MySQL table design / architecture, table is too big

database-designMySQLschema

I have a MySQL DB that contains a lot of text, I'm fetching data from a website and inserting it into a table.

I'm using a SSD HD (100GB) for the DB and I'm out of space, I think that something in the table structure made it too big, I can't predict the size of all the columns so I'm using varchar\text\medium text for most of the fields. when I insert all the data to the DB I monitor the errors and when I see that a certain field is too small for the data I'm trying to insert I'm increasing the size of the field (e.g. from varchar(1000) to varchar(2000)).

until now I have about 1.8M~ rows, I think that I'm doing something wrong.

here is the structure of my table –

CREATE TABLE `PT` (
  `patID` int(11) NOT NULL,
  `Title` varchar(450) DEFAULT NULL,
  `IssueDate` date DEFAULT NULL,
  `NoFullText` tinyint(1) DEFAULT NULL,
  `Abstract` text,
  `ForeignReferences` varchar(15000) DEFAULT NULL,
  `CurrentUSClass` varchar(2200) DEFAULT NULL,
  `OtherReferences` mediumtext,
  `ForeignPrio` varchar(900) DEFAULT NULL,
  `CurrentIntlClass` varchar(3000) DEFAULT NULL,
  `AppNum` varchar(45) DEFAULT NULL,
  `AppDate` date DEFAULT NULL,
  `Assignee` varchar(300) DEFAULT NULL,
  `Inventors` varchar(1500) DEFAULT NULL,
  `RelatedUSAppData` text,
  `PrimaryExaminer` varchar(100) DEFAULT NULL,
  `AssistantExaminer` varchar(100) DEFAULT NULL,
  `AttorneyOrAgent` varchar(300) DEFAULT NULL,
  `ReferencedBy` text,
  `AssigneeName` varchar(150) DEFAULT NULL,
  `AssigneeState` varchar(80) DEFAULT NULL,
  `AssigneeCity` varchar(150) DEFAULT NULL,
  `InventorsName` varchar(800) DEFAULT NULL,
  `InventorsState` varchar(300) DEFAULT NULL,
  `InventorsCity` varchar(800) DEFAULT NULL,
  `Claims` mediumtext,
  `Description` mediumtext,
  `InsertionTime` datetime NOT NULL,
  `LastUpdatedOn` datetime NOT NULL,
  PRIMARY KEY (`patID`),
  UNIQUE KEY `patID_UNIQUE` (`patID`)
) ENGINE=MyISAM DEFAULT CHARSET=latin1;

what should I do?

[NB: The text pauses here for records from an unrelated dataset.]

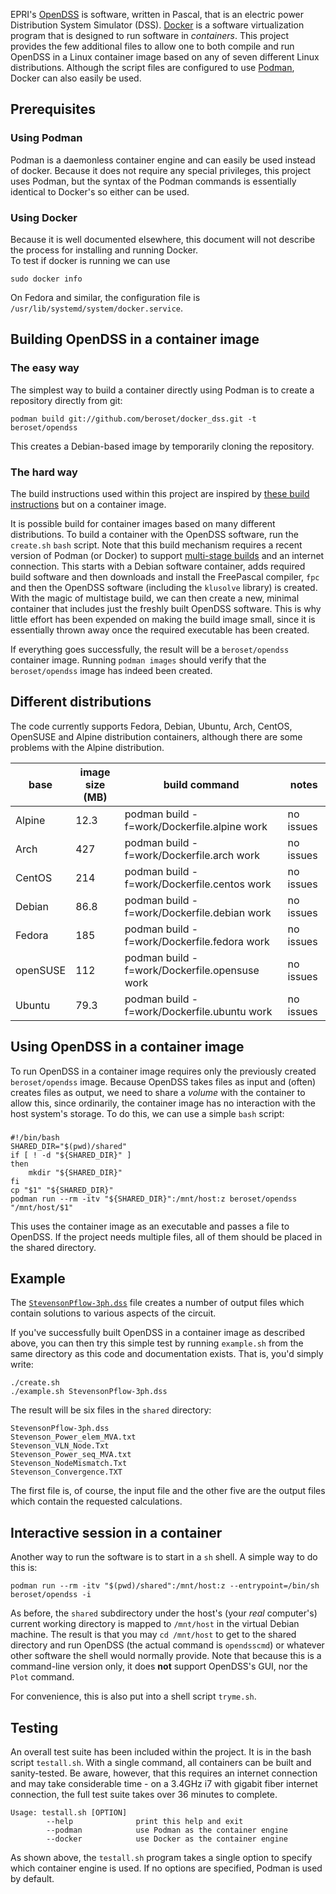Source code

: EPRI's [OpenDSS](https://sourceforge.net/projects/electricdss/) is software, written in Pascal, that is an electric power Distribution System Simulator (DSS).  [Docker](https://www.docker.com/) is a software virtualization program that is designed to run software in *containers*.  This project provides the few additional files to allow one to both compile and run OpenDSS in a Linux container image based on any of seven different Linux distributions.  Although the script files are configured to use [Podman](https://podman.io/), Docker can also easily be used.  

## Prerequisites
### Using Podman
Podman is a daemonless container engine and can easily be used instead of docker.  Because it does not require any special privileges, this project uses Podman, but the syntax of the Podman commands is essentially identical to Docker's so either can be used.

### Using Docker
Because it is well documented elsewhere, this document will not describe the process for installing and running Docker.  
To test if docker is running we can use

    sudo docker info

On Fedora and similar, the configuration file is `/usr/lib/systemd/system/docker.service`.

## Building OpenDSS in a container image
### The easy way
The simplest way to build a container directly using Podman is to create a repository directly from git:

    podman build git://github.com/beroset/docker_dss.git -t beroset/opendss

This creates a Debian-based image by temporarily cloning the repository.

### The hard way
The build instructions used within this project are inspired by [these build instructions](https://sourceforge.net/p/electricdss/discussion/861976/thread/b32b74a2/5f93/attachment/EPRI_Build_OpenDSS_Linux.pdf) but on a container image. 

It is possible build for container images based on many different distributions.  To build a container with the OpenDSS software, run the `create.sh` `bash` script.  Note that this build mechanism requires a recent version of Podman (or Docker) to support [multi-stage builds](https://docs.docker.com/develop/develop-images/multistage-build/) and an internet connection.  This starts with a Debian software container, adds required build software and then downloads and install the FreePascal compiler, `fpc` and then the OpenDSS software (including the `klusolve` library) is created.  With the magic of multistage build, we can then create a new, minimal container that includes just the freshly built OpenDSS software.  This is why little effort has been expended on making the build image small, since it is essentially thrown away once the required executable has been created.

If everything goes successfully, the result will be a `beroset/opendss` container image.  Running `podman images` should verify that the `beroset/opendss` image has indeed been created.

## Different distributions
The code currently supports Fedora, Debian, Ubuntu, Arch, CentOS, OpenSUSE and Alpine distribution containers, although there are some problems with the Alpine distribution.

|base   | image size (MB) | build command | notes                 |
| ----- | ---------- | ------------- | --------------------- |
|Alpine | 12.3 | podman build -f=work/Dockerfile.alpine work | no issues |
|Arch   | 427 | podman build -f=work/Dockerfile.arch work | no issues |
|CentOS | 214 | podman build -f=work/Dockerfile.centos work | no issues |
|Debian | 86.8 | podman build -f=work/Dockerfile.debian work | no issues |
|Fedora | 185 | podman build -f=work/Dockerfile.fedora work | no issues |
|openSUSE | 112 | podman build -f=work/Dockerfile.opensuse work | no issues |
|Ubuntu | 79.3 | podman build -f=work/Dockerfile.ubuntu work | no issues |

## Using OpenDSS in a container image
To run OpenDSS in a container image requires only the previously created `beroset/opendss` image.  Because OpenDSS takes files as input and (often) creates files as output, we need to share a *volume* with the container to allow this, since ordinarily, the container image has no interaction with the host system's storage.  To do this, we can use a simple `bash` script:

### 
```
#!/bin/bash
SHARED_DIR="$(pwd)/shared"
if [ ! -d "${SHARED_DIR}" ]
then
    mkdir "${SHARED_DIR}"
fi
cp "$1" "${SHARED_DIR}"
podman run --rm -itv "${SHARED_DIR}":/mnt/host:z beroset/opendss "/mnt/host/$1"
```

This uses the container image as an executable and passes a file to OpenDSS.  If the project needs multiple files, all of them should be placed in the shared directory.

## Example
The [`StevensonPflow-3ph.dss`](http://svn.code.sf.net/p/electricdss/code/trunk/Distrib/Examples/Stevenson/StevensonPflow-3ph.dss) file creates a number of output files which contain solutions to various aspects of the circuit.  

If you've successfully built OpenDSS in a container image as described above, you can then try this simple test by running `example.sh` from the same directory as this code and documentation exists.  That is, you'd simply write:

    ./create.sh
    ./example.sh StevensonPflow-3ph.dss

The result will be six files in the `shared` directory:

    StevensonPflow-3ph.dss        
    Stevenson_Power_elem_MVA.txt  
    Stevenson_VLN_Node.Txt
    Stevenson_Power_seq_MVA.txt
    Stevenson_NodeMismatch.Txt  
    Stevenson_Convergence.TXT   

The first file is, of course, the input file and the other five are the output files which contain the requested calculations.

## Interactive session in a container
Another way to run the software is to start in a `sh` shell.  A simple way to do this is:

    podman run --rm -itv "$(pwd)/shared":/mnt/host:z --entrypoint=/bin/sh beroset/opendss -i

As before, the `shared` subdirectory under the host's (your *real* computer's) current working directory is mapped to `/mnt/host` in the virtual Debian machine.  The result is that you may `cd /mnt/host` to get to the shared directory and run OpenDSS (the actual command is `opendsscmd`) or whatever other software the shell would normally provide.  Note that because this is a command-line version only, it does **not** support OpenDSS's GUI, nor the `Plot` command.

For convenience, this is also put into a shell script `tryme.sh`.

## Testing
An overall test suite has been included within the project.  It is in the bash script `testall.sh`.  With a single command, all containers can be built and sanity-tested.  Be aware, however, that this requires an internet connection and may take considerable time - on a 3.4GHz i7 with gigabit fiber internet connection, the full test suite takes over 36 minutes to complete.

    Usage: testall.sh [OPTION]
            --help              print this help and exit
            --podman            use Podman as the container engine
            --docker            use Docker as the container engine

As shown above, the `testall.sh` program takes a single option to specify which container engine is used.  If no options are specified, Podman is used by default.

I have about 20% of the data (which means I'm going to need 350GB~ space) what is the performance impact here? should I divide the table into several tables over several HDs? I'm going to use sphinx to index and query the data in the end.

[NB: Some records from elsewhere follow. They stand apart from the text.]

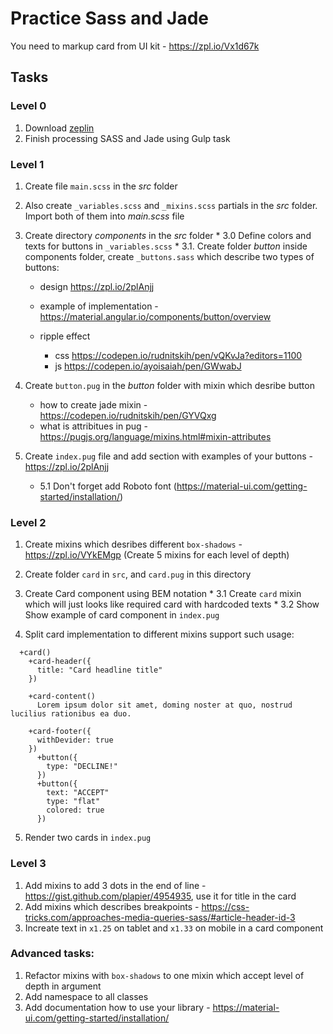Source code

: # Practice Sass and Jade
You need to markup card from UI kit - https://zpl.io/Vx1d67k

## Tasks
### Level 0
  1. Download [zeplin](https://zeplin.io)
  2. Finish processing SASS and Jade using Gulp task
  
### Level 1
  1. Create file `main.scss` in the *src* folder
  2. Also create `_variables.scss` and `_mixins.scss` partials in the *src* folder. Import both of them into *main.scss* file
  3. Create directory *components* in the *src* folder 
    * 3.0 Define colors and texts for buttons in `_variables.scss`
    * 3.1. Create folder *button* inside components folder, create `_buttons.sass` which describe two types of buttons:
      
      - design https://zpl.io/2plAnjj
      - example of implementation - https://material.angular.io/components/button/overview
      - ripple effect 
        
        - css https://codepen.io/rudnitskih/pen/vQKvJa?editors=1100
        - js https://codepen.io/ayoisaiah/pen/GWwabJ
  
  4. Create `button.pug` in the *button* folder with mixin which desribe button
      - how to create jade mixin - https://codepen.io/rudnitskih/pen/GYVQxg
      - what is attribitues in pug - https://pugjs.org/language/mixins.html#mixin-attributes  
  5. Create `index.pug` file and add section with examples of your buttons - https://zpl.io/2plAnjj
      * 5.1 Don't forget add Roboto font (https://material-ui.com/getting-started/installation/)
  
### Level 2
  1. Create mixins which desribes different `box-shadows` - https://zpl.io/VYkEMgp (Create 5 mixins for each level of depth)
  2. Create folder `card` in `src`, and `card.pug` in this directory
  3. Create Card component using BEM notation
    * 3.1 Create `card` mixin which will just looks like required card with hardcoded texts
    * 3.2 Show Show example of card component in `index.pug`
  
  4. Split card implementation to different mixins support such usage:
```jade
  +card()
    +card-header({
      title: "Card headline title"
    })

    +card-content()
      Lorem ipsum dolor sit amet, doming noster at quo, nostrud lucilius rationibus ea duo.

    +card-footer({
      withDevider: true
    })
      +button({
        type: "DECLINE!"
      })
      +button({
        text: "ACCEPT"
        type: "flat"
        colored: true
      })
```
  5. Render two cards in `index.pug`
  
  
### Level 3
  1. Add mixins to add 3 dots in the end of line - https://gist.github.com/plapier/4954935, use it for title in the card
  2. Add mixins which describes breakpoints - https://css-tricks.com/approaches-media-queries-sass/#article-header-id-3
  3. Increate text in `x1.25` on tablet and `x1.33` on mobile in a card component
  

### Advanced tasks:
 1. Refactor mixins with `box-shadows` to one mixin which accept level of depth in argument   
 2. Add namespace to all classes
 3. Add documentation how to use your library - https://material-ui.com/getting-started/installation/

should I partition the table and use another disk for the partitioned table? will it help to create several tables out of this one? what would be the best way of doing so?

most of the queries will be SELECT, I'm going to search on about 4-5 text columns in this table (full text search + Sphinx).

Thanks!

Best Answer

Well first there is no way that all of this should ever be in one table. You need related tables for information such as Assignee and Inventor. Please read about normalization.

But in reality are you sure that mysql is the way to go for this since you seem mostly to want to search on data that is not always in the same form. Personally, for this type of thing I would look at NoSQL databases for the text parts in conjuction with a relational database for the data that is easy to describe and determine the size of.